Seasonal forecasting systems have been operational for over two decades. Here we present a systematic analysis of the performance of operational seasonal forecasting models since their inception. We analyse seasonal forecasting systems from three major international operational centres that have produced and coordinated continuously on operational seasonal forecasts over the past 20 years. Due to the small sample size of available forecasts, it is difficult to draw meaningful conclusions using historical operational forecasts alone, therefore we focus primarily on available model hindcasts. Our analysis, which accounts for differences in ensemble size and period across the forecasting systems, demonstrates that there have been clear improvements in some regions through the different model eras. For both the boreal winter and summer hindcasts, there have been significant improvements in forecasting the tropical regions, which are concurrent with improvements in the skill of tropical sea‐surface temperature (SST) forecasts. These improvements in the Tropics are associated with increased predictability of temperature and precipitation across various continental regions on seasonal timescales. For the extratropics, the picture is more mixed, with strong improvements only evident during the boreal winter season over the North Pacific and North America. The sources of improvement over the winter extratropics are found to be strongly related to improvements in tropical SST skill and related improvements in the strength of the El Niño/Southern Oscillation (ENSO) teleconnection to the Pacific/North America pattern (PNA).

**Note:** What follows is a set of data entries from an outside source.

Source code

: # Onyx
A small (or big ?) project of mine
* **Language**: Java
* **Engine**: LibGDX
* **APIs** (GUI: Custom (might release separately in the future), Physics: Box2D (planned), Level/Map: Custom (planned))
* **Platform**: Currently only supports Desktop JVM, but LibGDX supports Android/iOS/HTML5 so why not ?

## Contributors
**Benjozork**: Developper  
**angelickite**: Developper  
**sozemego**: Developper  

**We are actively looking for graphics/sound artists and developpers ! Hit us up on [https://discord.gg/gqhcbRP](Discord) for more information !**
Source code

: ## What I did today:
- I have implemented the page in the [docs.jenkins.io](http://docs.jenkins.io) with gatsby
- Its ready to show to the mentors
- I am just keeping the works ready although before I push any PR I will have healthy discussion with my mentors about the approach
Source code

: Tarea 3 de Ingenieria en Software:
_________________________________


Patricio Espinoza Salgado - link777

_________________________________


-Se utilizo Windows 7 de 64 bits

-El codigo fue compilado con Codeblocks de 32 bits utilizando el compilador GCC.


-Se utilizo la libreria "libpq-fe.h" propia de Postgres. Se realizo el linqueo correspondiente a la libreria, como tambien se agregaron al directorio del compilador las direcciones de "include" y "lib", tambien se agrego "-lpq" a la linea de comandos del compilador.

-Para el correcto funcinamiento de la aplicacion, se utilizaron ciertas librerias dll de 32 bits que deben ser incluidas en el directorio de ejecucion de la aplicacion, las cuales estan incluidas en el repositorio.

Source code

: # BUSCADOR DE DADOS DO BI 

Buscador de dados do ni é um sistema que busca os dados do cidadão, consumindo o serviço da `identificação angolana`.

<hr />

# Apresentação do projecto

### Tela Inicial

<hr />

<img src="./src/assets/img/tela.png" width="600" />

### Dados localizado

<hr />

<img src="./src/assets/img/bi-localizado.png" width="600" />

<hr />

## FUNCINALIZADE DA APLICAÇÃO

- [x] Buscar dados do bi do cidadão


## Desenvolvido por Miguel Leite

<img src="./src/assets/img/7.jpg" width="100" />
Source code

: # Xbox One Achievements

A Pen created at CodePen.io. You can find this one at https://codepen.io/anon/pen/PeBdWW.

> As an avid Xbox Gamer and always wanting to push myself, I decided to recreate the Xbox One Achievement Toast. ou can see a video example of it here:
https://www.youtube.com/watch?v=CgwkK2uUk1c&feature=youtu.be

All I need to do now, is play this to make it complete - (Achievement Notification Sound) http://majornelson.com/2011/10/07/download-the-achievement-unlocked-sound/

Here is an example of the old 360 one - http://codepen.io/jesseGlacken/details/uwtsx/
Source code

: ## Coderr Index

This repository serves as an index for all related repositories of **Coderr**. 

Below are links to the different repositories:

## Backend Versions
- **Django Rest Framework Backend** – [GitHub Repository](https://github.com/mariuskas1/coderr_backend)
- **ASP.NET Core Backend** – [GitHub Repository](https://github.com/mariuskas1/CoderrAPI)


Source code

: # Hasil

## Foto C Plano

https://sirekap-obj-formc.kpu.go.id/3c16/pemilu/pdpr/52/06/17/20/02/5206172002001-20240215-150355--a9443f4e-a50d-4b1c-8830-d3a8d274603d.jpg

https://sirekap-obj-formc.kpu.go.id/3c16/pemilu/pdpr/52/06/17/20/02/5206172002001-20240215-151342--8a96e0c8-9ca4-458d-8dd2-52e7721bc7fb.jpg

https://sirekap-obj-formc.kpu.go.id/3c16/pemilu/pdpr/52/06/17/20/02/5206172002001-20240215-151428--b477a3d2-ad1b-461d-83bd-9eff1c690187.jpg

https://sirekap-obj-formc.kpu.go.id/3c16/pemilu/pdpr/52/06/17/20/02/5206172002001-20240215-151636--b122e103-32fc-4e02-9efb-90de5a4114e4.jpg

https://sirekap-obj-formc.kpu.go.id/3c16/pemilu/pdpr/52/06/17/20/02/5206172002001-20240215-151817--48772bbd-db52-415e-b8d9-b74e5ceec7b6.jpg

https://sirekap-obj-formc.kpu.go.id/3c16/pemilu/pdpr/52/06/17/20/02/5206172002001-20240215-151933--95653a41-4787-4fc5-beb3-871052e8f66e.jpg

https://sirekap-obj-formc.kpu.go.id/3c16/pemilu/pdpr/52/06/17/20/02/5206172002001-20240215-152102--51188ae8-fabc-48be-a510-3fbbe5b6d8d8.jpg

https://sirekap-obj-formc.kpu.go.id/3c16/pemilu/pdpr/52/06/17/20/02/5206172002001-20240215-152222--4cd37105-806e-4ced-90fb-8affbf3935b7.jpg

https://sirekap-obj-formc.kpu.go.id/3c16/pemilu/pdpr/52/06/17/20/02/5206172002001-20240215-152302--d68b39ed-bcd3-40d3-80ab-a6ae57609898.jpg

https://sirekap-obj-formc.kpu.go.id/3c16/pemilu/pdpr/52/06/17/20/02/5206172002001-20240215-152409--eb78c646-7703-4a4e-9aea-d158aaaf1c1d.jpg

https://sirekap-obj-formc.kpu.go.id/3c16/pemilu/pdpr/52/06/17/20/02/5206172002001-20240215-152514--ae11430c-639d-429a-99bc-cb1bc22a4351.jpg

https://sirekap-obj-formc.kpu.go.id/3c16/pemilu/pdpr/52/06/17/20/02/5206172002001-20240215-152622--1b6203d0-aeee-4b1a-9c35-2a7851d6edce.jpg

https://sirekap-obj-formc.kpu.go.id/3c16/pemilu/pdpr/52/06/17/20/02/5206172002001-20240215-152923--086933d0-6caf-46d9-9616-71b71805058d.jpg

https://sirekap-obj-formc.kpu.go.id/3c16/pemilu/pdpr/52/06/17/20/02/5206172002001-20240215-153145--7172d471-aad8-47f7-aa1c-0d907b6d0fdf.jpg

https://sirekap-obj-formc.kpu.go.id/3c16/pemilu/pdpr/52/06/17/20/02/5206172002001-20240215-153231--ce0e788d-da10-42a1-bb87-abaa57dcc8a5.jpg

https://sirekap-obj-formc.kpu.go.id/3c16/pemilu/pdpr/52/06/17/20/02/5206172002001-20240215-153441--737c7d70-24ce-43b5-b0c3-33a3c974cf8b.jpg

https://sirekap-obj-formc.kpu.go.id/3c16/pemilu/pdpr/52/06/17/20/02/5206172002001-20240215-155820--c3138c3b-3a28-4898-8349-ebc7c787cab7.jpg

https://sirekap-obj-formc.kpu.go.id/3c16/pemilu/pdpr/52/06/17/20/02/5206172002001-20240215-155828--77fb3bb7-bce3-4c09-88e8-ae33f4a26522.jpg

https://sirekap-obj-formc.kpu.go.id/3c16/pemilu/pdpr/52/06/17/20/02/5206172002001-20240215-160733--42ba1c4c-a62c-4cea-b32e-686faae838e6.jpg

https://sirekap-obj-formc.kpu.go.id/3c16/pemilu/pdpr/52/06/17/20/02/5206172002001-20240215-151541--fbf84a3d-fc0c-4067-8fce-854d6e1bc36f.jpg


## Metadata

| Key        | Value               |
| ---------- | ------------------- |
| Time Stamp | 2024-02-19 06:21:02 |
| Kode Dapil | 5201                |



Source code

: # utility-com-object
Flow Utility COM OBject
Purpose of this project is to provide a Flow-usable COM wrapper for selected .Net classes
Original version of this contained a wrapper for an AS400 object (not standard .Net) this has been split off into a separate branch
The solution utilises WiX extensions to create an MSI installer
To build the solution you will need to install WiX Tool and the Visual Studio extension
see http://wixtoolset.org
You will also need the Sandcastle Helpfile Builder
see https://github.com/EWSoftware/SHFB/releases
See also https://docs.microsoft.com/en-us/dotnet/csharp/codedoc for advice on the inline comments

Improvements of seasonal forecast skill over the rest of the extratropics, such as over Eurasia, are generally absent or patchy in individual models. The improvements that are found are most pronounced in the newest era models and are broadly associated with improvements in atmospheric model resolution. These improvements in skill are also evident in representative multi‐model ensembles that represent more closely how operational forecasts are used in practice.

CO 2 -induced climate change assessment for the extreme 2022 Pakistan rainfall using seasonal forecasts

npj Climate and Atmospheric Science Nature Research 8:1 (2025) 262

Authors:

Antje Weisheimer, Tim N Palmer, Nicholas J Leach, Myles R Allen, Christopher D Roberts, Muhammad Adnan Abid

Abstract:

While it is widely believed that the intense rainfall in summer 2022 over Pakistan was substantially exacerbated by anthropogenic climate change1, 2, climate models struggled to confirm this3, 4. Using a high-resolution operational seasonal forecasting system that successfully predicted the extreme wet conditions, we perform counterfactual experiments simulating pre-industrial and future conditions. Both experiments also exhibit strong anomalous rainfall, indicating a limited role of CO2-induced forcing. We attribute 10% of the total rainfall to historical increases in CO2 and ocean temperature. However, further increases in the future suggest a weak mean precipitation reduction but with increased variability. By decomposing rainfall and large-scale circulation into CO2 and SST-related signals, we illustrate a tendency for these signals to compensate each other in future scenarios. This suggests that historical CO2 impacts may not reliably predict future responses. Accurately capturing local dynamics is therefore essential for regional climate adaptation planning and for informing loss and damage discussions.